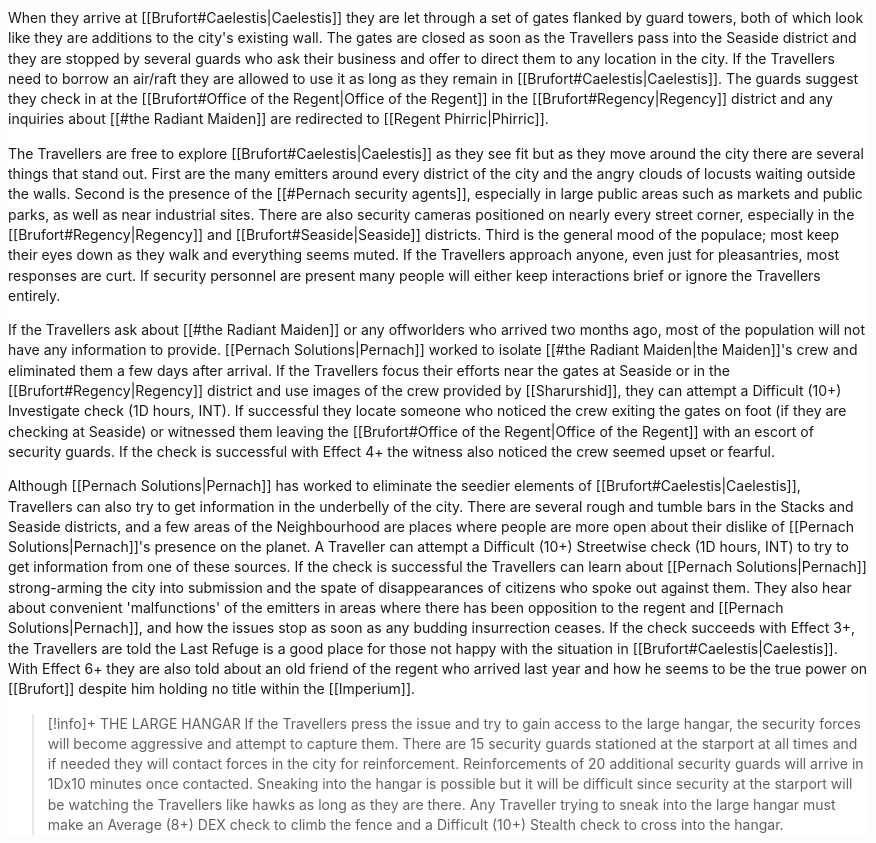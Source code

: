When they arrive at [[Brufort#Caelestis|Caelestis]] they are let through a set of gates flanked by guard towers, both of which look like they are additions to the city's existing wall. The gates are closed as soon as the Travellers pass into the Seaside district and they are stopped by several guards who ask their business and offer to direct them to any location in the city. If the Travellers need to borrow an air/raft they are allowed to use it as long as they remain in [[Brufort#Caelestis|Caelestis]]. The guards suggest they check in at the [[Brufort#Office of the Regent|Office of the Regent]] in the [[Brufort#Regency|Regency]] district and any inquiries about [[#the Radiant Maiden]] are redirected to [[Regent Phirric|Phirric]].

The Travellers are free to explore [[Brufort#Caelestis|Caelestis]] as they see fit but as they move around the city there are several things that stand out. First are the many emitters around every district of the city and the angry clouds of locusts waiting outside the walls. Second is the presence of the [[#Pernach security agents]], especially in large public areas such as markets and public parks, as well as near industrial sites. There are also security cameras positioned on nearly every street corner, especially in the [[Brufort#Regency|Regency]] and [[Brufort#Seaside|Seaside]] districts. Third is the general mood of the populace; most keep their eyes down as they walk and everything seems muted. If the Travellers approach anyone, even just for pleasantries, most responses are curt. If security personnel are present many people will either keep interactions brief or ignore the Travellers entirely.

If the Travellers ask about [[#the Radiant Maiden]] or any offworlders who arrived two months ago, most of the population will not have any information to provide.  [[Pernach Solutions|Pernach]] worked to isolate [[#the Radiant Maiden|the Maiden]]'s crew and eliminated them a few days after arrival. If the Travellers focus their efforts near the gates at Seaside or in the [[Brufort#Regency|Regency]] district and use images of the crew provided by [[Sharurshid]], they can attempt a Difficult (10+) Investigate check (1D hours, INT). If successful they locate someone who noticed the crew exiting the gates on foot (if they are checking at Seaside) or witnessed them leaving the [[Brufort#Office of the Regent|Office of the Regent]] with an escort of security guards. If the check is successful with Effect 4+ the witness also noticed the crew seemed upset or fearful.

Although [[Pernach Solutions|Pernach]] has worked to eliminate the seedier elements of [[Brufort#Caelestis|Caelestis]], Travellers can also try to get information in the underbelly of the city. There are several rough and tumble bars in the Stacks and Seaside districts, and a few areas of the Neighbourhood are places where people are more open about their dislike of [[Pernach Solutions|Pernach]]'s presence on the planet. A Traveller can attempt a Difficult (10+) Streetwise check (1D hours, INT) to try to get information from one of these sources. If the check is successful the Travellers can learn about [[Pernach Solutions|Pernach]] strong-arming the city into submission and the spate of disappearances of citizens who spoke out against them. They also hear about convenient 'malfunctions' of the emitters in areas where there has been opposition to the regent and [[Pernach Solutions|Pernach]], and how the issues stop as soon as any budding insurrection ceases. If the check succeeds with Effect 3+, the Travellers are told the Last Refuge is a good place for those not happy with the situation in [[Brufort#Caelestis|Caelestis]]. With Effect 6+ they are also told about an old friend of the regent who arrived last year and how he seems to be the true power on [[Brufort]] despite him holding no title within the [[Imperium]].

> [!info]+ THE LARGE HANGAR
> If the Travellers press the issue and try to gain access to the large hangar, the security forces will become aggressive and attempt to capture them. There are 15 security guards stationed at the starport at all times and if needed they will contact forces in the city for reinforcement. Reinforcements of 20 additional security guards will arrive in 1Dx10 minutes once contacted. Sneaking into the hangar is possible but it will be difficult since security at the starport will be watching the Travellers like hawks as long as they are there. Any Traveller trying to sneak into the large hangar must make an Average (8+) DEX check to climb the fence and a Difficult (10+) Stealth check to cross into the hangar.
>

○ ○ ○ ○ ○

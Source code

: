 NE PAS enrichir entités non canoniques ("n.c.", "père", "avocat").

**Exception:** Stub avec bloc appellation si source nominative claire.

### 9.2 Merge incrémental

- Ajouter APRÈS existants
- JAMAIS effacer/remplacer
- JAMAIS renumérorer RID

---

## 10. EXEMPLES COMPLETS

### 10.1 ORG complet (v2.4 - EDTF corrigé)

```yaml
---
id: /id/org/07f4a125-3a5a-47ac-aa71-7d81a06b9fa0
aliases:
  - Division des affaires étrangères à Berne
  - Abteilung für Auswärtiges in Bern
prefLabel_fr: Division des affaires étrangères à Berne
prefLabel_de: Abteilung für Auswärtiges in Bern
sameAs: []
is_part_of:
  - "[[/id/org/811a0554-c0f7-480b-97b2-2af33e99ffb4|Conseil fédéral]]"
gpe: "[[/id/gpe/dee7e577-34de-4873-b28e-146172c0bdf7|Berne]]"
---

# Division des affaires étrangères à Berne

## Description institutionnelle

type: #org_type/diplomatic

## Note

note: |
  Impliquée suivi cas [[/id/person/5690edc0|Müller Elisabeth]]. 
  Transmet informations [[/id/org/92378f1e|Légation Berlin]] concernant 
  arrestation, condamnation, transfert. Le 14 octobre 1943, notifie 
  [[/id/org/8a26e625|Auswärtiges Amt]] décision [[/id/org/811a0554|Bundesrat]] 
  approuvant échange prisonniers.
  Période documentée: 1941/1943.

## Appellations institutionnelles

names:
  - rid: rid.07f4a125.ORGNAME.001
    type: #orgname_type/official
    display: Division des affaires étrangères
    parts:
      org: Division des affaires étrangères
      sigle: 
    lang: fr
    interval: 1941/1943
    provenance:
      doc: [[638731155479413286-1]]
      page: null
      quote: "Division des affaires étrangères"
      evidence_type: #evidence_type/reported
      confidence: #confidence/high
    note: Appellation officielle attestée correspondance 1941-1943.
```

○ ○ ○ ○ ○

• **Exercise directions**
Show all lines in the entries above where the word "affaires" appears.

• **Response area**
  - Division des affaires étrangères à Berne
prefLabel_fr: Division des affaires étrangères à Berne
# Division des affaires étrangères à Berne
    display: Division des affaires étrangères
      org: Division des affaires étrangères
      quote: "Division des affaires étrangères"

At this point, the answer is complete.